#### [ACTIVITY]
In the listing below, lines with the string "class" are to be counted; the number is the entire reply.
_ _ _ _
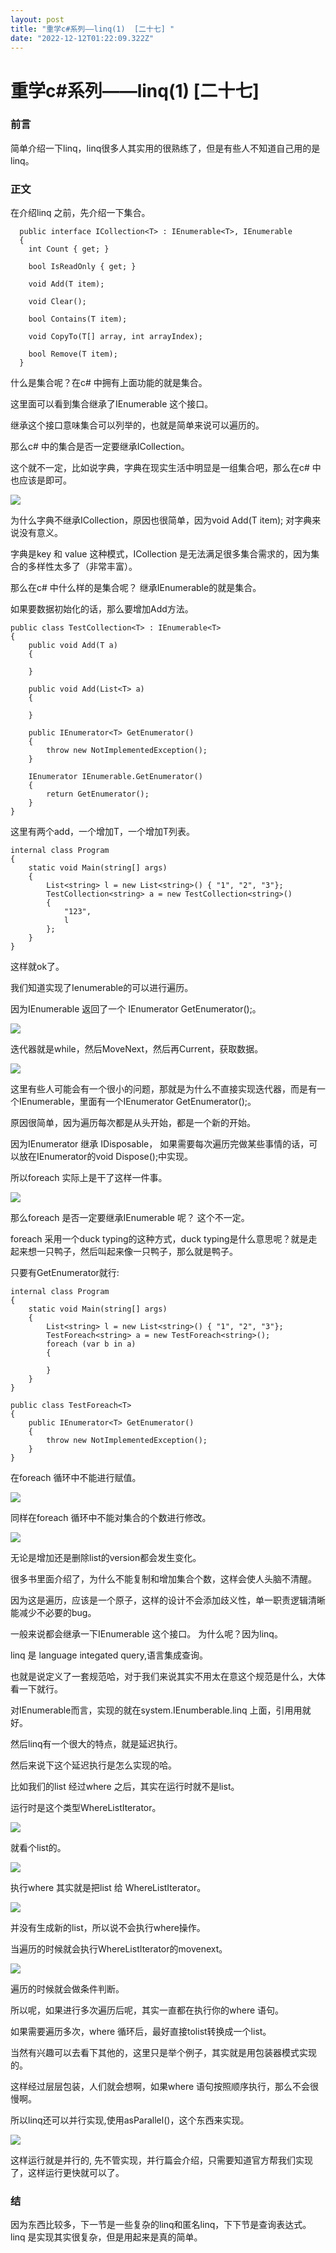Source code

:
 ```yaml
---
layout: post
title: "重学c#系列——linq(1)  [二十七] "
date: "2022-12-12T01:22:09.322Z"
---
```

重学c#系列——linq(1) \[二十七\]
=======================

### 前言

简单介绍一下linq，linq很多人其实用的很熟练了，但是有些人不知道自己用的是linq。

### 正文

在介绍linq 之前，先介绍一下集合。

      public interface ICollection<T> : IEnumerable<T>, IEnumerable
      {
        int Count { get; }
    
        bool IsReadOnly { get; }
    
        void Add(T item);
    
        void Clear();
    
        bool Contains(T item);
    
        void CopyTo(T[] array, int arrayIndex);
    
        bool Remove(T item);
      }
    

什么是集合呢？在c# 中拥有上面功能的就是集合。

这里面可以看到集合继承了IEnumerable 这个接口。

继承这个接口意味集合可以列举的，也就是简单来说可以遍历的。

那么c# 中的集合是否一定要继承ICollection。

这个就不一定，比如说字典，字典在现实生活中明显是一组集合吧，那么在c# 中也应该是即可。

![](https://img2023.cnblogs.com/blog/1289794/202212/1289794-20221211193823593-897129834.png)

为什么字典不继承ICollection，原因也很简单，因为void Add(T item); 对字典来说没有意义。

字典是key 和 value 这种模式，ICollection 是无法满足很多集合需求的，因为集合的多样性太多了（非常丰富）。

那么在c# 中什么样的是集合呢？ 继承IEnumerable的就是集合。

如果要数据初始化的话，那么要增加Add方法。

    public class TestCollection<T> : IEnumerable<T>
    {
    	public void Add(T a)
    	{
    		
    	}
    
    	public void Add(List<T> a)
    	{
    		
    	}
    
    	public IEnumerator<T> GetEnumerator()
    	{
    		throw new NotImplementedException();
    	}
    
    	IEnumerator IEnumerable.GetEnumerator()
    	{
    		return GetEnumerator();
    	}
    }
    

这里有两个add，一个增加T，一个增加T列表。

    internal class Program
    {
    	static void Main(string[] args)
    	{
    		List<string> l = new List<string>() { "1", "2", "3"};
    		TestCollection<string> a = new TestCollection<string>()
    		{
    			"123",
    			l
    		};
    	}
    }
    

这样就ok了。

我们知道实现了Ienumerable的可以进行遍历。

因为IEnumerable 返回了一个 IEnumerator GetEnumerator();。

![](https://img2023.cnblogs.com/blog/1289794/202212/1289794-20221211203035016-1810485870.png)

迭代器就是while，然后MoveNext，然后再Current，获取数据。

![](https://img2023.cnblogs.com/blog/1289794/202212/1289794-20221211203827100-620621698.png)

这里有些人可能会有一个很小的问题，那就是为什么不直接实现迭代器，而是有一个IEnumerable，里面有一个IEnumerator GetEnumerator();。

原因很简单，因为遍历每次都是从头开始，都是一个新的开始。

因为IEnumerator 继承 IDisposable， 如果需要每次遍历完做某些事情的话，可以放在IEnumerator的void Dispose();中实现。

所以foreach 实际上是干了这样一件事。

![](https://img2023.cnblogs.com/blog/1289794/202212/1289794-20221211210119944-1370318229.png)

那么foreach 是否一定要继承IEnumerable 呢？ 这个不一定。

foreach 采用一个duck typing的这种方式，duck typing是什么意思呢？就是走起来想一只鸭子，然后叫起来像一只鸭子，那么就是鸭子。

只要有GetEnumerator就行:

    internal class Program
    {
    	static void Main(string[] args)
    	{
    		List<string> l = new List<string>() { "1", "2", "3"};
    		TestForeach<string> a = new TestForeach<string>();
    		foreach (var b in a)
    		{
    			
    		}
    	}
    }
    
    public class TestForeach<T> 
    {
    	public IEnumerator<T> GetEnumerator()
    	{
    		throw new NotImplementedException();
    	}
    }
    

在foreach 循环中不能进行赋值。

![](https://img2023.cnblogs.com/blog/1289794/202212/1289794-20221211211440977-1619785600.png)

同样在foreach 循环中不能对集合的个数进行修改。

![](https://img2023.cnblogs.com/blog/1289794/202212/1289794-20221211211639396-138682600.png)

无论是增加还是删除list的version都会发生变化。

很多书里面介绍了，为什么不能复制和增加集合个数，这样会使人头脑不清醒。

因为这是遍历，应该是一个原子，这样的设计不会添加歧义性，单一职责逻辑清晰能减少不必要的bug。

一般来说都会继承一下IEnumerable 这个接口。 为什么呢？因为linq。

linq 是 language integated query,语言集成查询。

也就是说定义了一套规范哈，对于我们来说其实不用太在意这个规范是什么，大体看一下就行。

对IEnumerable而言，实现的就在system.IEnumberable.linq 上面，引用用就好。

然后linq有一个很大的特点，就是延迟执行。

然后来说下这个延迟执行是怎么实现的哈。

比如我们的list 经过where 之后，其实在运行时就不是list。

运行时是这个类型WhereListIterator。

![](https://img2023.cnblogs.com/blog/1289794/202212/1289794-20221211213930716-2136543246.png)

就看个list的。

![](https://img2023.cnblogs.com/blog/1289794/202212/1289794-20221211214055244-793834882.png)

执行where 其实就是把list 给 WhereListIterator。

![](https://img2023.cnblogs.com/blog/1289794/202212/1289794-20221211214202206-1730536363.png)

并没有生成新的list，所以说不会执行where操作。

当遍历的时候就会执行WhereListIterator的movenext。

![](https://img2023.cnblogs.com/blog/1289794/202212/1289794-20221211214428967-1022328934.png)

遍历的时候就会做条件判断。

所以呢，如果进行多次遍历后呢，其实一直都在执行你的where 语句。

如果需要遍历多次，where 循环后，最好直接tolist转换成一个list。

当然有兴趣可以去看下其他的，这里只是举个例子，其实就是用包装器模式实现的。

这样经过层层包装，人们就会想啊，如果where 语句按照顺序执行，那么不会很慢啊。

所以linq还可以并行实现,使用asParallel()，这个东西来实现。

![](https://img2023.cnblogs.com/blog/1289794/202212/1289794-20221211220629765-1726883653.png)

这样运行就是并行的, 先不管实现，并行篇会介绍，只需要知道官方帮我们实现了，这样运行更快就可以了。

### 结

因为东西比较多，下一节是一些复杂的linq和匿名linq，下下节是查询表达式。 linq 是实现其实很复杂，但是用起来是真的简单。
_ _ _ _
#### [SOLUTION TO THE EXERCISE]
4